A spokesperson for BDS confirmed Bailey had withdrawn his application, and that the search for the position was still ongoing.

Bailey previously worked at BDS before becoming an immigration judge, advising clients facing criminal charges about their immigration status while at the nonprofit.

“Richard Bailey withdrew his application for the Director of BDS’ Immigration Practice,” the spokesperson said in a statement. “Bailey was a long-time employee of BDS and a former supervisor in BDS’ Padilla practice, advising clients with criminal court matters on the immigration consequences of their cases. Bailey resigned from BDS during the Biden administration to become an immigration judge in the hopes of increasing the number of defense attorneys on the bench.”

“As we move forward and reopen the leadership search, we will consult with staff members of BDS’ Immigration Practice, including Union members, in the immigration leadership search moving forward,” the spokesperson added.

BDS did not provide comment on the reason, if any, Bailey gave for withdrawing his application.

BDS said they were committed to finding a director that suited the needs of their immigration practice as fears of escalating federal immigration crackdowns loom over the city.

“BDS defends thousands of immigrant New Yorkers each year in deportation proceedings and provides legal assistance for immigration relief,” the spokesperson said. “We remain committed to hiring a leader with the experience needed to lead this essential practice in this uniquely challenging moment for the immigrant communities BDS serves.”

Bailey was appointed as a federal immigration judge in December 2022, presiding over cases in the Elizabeth Immigration Court in New Jersey.

According to the Transactional Records Clearinghouse, a data-gathering research nonprofit operating out of Syracuse University, Bailey decided 172 asylum claims from 2020 through the first 11 months of 2025. Of those, he granted asylum for 16, granted seven other types of relief, and denied relief to 149, meaning he denied asylum for 86.6 percent of his cases.

In the first 11 months of 2025, Bailey has denied asylum claims to over 90 percent of his cases.

Bailey shows a much higher denial rate for asylum claims compared to Immigration Court judges across the country, who denied 58.9 percent of asylum claims during this same period. Bailey also had a slightly higher denial rate among judges at the Elizabeth Immigration Court, who denied asylum 83.1 percent of the time.

It was Bailey's record on the bench that the union said would disrupt staff’s ability to build trust with their clients should he have been hired as director of the immigration practice.

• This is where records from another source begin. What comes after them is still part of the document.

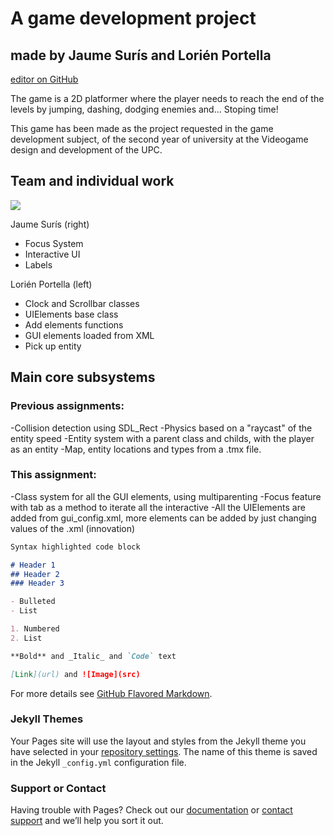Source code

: # A game development project

## made by Jaume Surís and Lorién Portella
 [editor on GitHub](https://github.com/AWDaM/GameDevelopmentAssignments/edit/master/index.md) 
 
The game is a  2D platformer where the player needs to reach the end of the levels by jumping, dashing, dodging enemies and... Stoping  time!

This game has been made as the project requested in the game development subject, of the second year of university at the Videogame design and development of the UPC.


Team and individual work
-

![](https://imgur.com/NRWagrE.png)

Jaume Surís (right)
- Focus System
- Interactive UI
- Labels

Lorién Portella (left)
- Clock and Scrollbar classes
- UIElements base class
- Add elements functions
- GUI elements loaded from XML
- Pick up entity

Main core subsystems
-

### Previous assignments:

-Collision detection using SDL_Rect
-Physics based on a "raycast" of the entity speed
-Entity system with a parent class and childs, with the player as an entity
-Map, entity locations and types from a .tmx file.

### This assignment:

-Class system for all the GUI elements, using multiparenting
-Focus feature with tab as a method to iterate all the interactive
-All the UIElements are added from gui_config.xml, more elements can be added by just changing values of the .xml (innovation)

```markdown
Syntax highlighted code block

# Header 1
## Header 2
### Header 3

- Bulleted
- List

1. Numbered
2. List

**Bold** and _Italic_ and `Code` text

[Link](url) and ![Image](src)
```

For more details see [GitHub Flavored Markdown](https://guides.github.com/features/mastering-markdown/).

### Jekyll Themes

Your Pages site will use the layout and styles from the Jekyll theme you have selected in your [repository settings](https://github.com/AWDaM/GameDevelopmentAssignments/settings). The name of this theme is saved in the Jekyll `_config.yml` configuration file.

### Support or Contact

Having trouble with Pages? Check out our [documentation](https://help.github.com/categories/github-pages-basics/) or [contact support](https://github.com/contact) and we’ll help you sort it out.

In 2024, BDS said they advised over 3,700 clients on immigration relief and the consequences of their legal cases on their status, and represented over 1,600 people in deportation defense and affirmative immigration relief matters.

BDS, which absorbed Queens Defenders’ criminal practice after their controversial former leader Lori Zeno was arrested on federal fraud charges last June, has been embroiled in labor disputes this past year.

After BDS took over Queens Defenders’ contract with the city, picket demonstrations organized by the union broke out in protest of new work policies. Over the course of September, the BDS union protested company policies that ended work-from-home and required staff to use a third-party clock-in application on their devices.

Not long after, BDS’ longtime executive director Lisa Schreibersdorf faced allegations of attempting to decertify the Association of Legal Advocates and Attorneys chapter that has operated at BDS since 2022 through a union-busting scheme.

The accusations eventually escalated when nearly two dozen city councilmembers wrote a letter to BDS’ board of directors demanding answers on the situation. On Nov. 20, 21 city councilmembers – including Queens councilmembers Julie Won, Shekar Krishnan, Tiffany Cabán and Lynn Schulman – called on the board to investigate the allegations and report their findings to the Council.

“The misconduct allegations against Ms. Schreibersdorf are serious and impact our confidence in an organization on which our constituents rely for their most fundamental protections,” the letter reads.